== INPUT MATERIAL ==
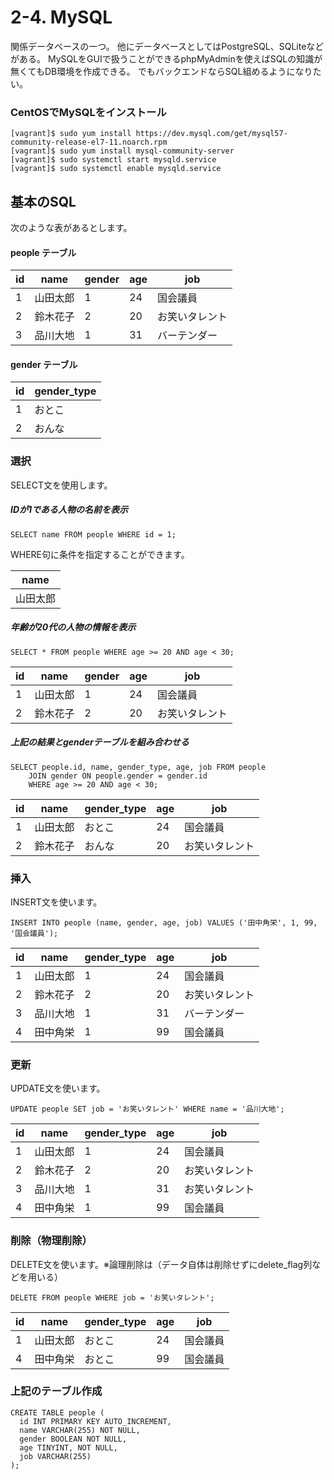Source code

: # 2-4. MySQL
関係データベースの一つ。
他にデータベースとしてはPostgreSQL、SQLiteなどがある。
MySQLをGUIで扱うことができるphpMyAdminを使えばSQLの知識が無くてもDB環境を作成できる。
でもバックエンドならSQL組めるようになりたい。

### CentOSでMySQLをインストール

    [vagrant]$ sudo yum install https://dev.mysql.com/get/mysql57-community-release-el7-11.noarch.rpm
    [vagrant]$ sudo yum install mysql-community-server
    [vagrant]$ sudo systemctl start mysqld.service
    [vagrant]$ sudo systemctl enable mysqld.service

## 基本のSQL
次のような表があるとします。

#### people テーブル

| **id** | **name** | **gender** | **age** | **job** |
| ---- | ---- | ---- | ---- | ---- |
| 1 | 山田太郎 | 1 | 24 | 国会議員 |
| 2 | 鈴木花子 | 2 | 20 | お笑いタレント |
| 3 | 品川大地 | 1 | 31 | バーテンダー |

#### gender テーブル

| **id** | **gender_type** |
| ---- | ---- |
| 1 | おとこ |
| 2 | おんな |

### 選択
SELECT文を使用します。

##### IDが1である人物の名前を表示

    SELECT name FROM people WHERE id = 1;

WHERE句に条件を指定することができます。

| **name** |
| ---- |
| 山田太郎 |

##### 年齢が20代の人物の情報を表示

    SELECT * FROM people WHERE age >= 20 AND age < 30;

| **id** | **name** | **gender** | **age** | **job** |
| ---- | ---- | ---- | ---- | ---- |
| 1 | 山田太郎 | 1 | 24 | 国会議員 |
| 2 | 鈴木花子 | 2 | 20 | お笑いタレント |

##### 上記の結果とgenderテーブルを組み合わせる

    SELECT people.id, name, gender_type, age, job FROM people
        JOIN gender ON people.gender = gender.id
        WHERE age >= 20 AND age < 30;

| **id** | **name** | **gender_type** | **age** | **job** |
| ---- | ---- | ---- | ---- | ---- |
| 1 | 山田太郎 | おとこ | 24 | 国会議員 |
| 2 | 鈴木花子 | おんな | 20 | お笑いタレント |

### 挿入
INSERT文を使います。

    INSERT INTO people (name, gender, age, job) VALUES ('田中角栄', 1, 99, '国会議員');

| **id** | **name** | **gender_type** | **age** | **job** |
| ---- | ---- | ---- | ---- | ---- |
| 1 | 山田太郎 | 1 | 24 | 国会議員 |
| 2 | 鈴木花子 | 2 | 20 | お笑いタレント |
| 3 | 品川大地 | 1 | 31 | バーテンダー |
| 4 | 田中角栄 | 1 | 99 | 国会議員 |

### 更新
UPDATE文を使います。

    UPDATE people SET job = 'お笑いタレント' WHERE name = '品川大地';

| **id** | **name** | **gender_type** | **age** | **job** |
| ---- | ---- | ---- | ---- | ---- |
| 1 | 山田太郎 | 1 | 24 | 国会議員 |
| 2 | 鈴木花子 | 2 | 20 | お笑いタレント |
| 3 | 品川大地 | 1 | 31 | お笑いタレント |
| 4 | 田中角栄 | 1 | 99 | 国会議員 |

### 削除（物理削除）
DELETE文を使います。※論理削除は（データ自体は削除せずにdelete_flag列などを用いる）

    DELETE FROM people WHERE job = 'お笑いタレント';

| **id** | **name** | **gender_type** | **age** | **job** |
| ---- | ---- | ---- | ---- | ---- |
| 1 | 山田太郎 | おとこ | 24 | 国会議員 |
| 4 | 田中角栄 | おとこ | 99 | 国会議員 |

### 上記のテーブル作成

    CREATE TABLE people (
      id INT PRIMARY KEY AUTO_INCREMENT,
      name VARCHAR(255) NOT NULL,
      gender BOOLEAN NOT NULL,
      age TINYINT, NOT NULL,
      job VARCHAR(255)
    );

== WORK INSTRUCTION ==
Could you repeat all of the entries exactly, without the pictures?

== ANSWER BELOW ==
Source code

: # 2-4. MySQL
関係データベースの一つ。
他にデータベースとしてはPostgreSQL、SQLiteなどがある。
MySQLをGUIで扱うことができるphpMyAdminを使えばSQLの知識が無くてもDB環境を作成できる。
でもバックエンドならSQL組めるようになりたい。

### CentOSでMySQLをインストール

    [vagrant]$ sudo yum install https://dev.mysql.com/get/mysql57-community-release-el7-11.noarch.rpm
    [vagrant]$ sudo yum install mysql-community-server
    [vagrant]$ sudo systemctl start mysqld.service
    [vagrant]$ sudo systemctl enable mysqld.service

## 基本のSQL
次のような表があるとします。

#### people テーブル

| **id** | **name** | **gender** | **age** | **job** |
| ---- | ---- | ---- | ---- | ---- |
| 1 | 山田太郎 | 1 | 24 | 国会議員 |
| 2 | 鈴木花子 | 2 | 20 | お笑いタレント |
| 3 | 品川大地 | 1 | 31 | バーテンダー |

#### gender テーブル

| **id** | **gender_type** |
| ---- | ---- |
| 1 | おとこ |
| 2 | おんな |

### 選択
SELECT文を使用します。

##### IDが1である人物の名前を表示

    SELECT name FROM people WHERE id = 1;

WHERE句に条件を指定することができます。

| **name** |
| ---- |
| 山田太郎 |

##### 年齢が20代の人物の情報を表示

    SELECT * FROM people WHERE age >= 20 AND age < 30;

| **id** | **name** | **gender** | **age** | **job** |
| ---- | ---- | ---- | ---- | ---- |
| 1 | 山田太郎 | 1 | 24 | 国会議員 |
| 2 | 鈴木花子 | 2 | 20 | お笑いタレント |

##### 上記の結果とgenderテーブルを組み合わせる

    SELECT people.id, name, gender_type, age, job FROM people
        JOIN gender ON people.gender = gender.id
        WHERE age >= 20 AND age < 30;

| **id** | **name** | **gender_type** | **age** | **job** |
| ---- | ---- | ---- | ---- | ---- |
| 1 | 山田太郎 | おとこ | 24 | 国会議員 |
| 2 | 鈴木花子 | おんな | 20 | お笑いタレント |

### 挿入
INSERT文を使います。

    INSERT INTO people (name, gender, age, job) VALUES ('田中角栄', 1, 99, '国会議員');

| **id** | **name** | **gender_type** | **age** | **job** |
| ---- | ---- | ---- | ---- | ---- |
| 1 | 山田太郎 | 1 | 24 | 国会議員 |
| 2 | 鈴木花子 | 2 | 20 | お笑いタレント |
| 3 | 品川大地 | 1 | 31 | バーテンダー |
| 4 | 田中角栄 | 1 | 99 | 国会議員 |

### 更新
UPDATE文を使います。

    UPDATE people SET job = 'お笑いタレント' WHERE name = '品川大地';

| **id** | **name** | **gender_type** | **age** | **job** |
| ---- | ---- | ---- | ---- | ---- |
| 1 | 山田太郎 | 1 | 24 | 国会議員 |
| 2 | 鈴木花子 | 2 | 20 | お笑いタレント |
| 3 | 品川大地 | 1 | 31 | お笑いタレント |
| 4 | 田中角栄 | 1 | 99 | 国会議員 |

### 削除（物理削除）
DELETE文を使います。※論理削除は（データ自体は削除せずにdelete_flag列などを用いる）

    DELETE FROM people WHERE job = 'お笑いタレント';

| **id** | **name** | **gender_type** | **age** | **job** |
| ---- | ---- | ---- | ---- | ---- |
| 1 | 山田太郎 | おとこ | 24 | 国会議員 |
| 4 | 田中角栄 | おとこ | 99 | 国会議員 |

### 上記のテーブル作成

    CREATE TABLE people (
      id INT PRIMARY KEY AUTO_INCREMENT,
      name VARCHAR(255) NOT NULL,
      gender BOOLEAN NOT NULL,
      age TINYINT, NOT NULL,
      job VARCHAR(255)
    );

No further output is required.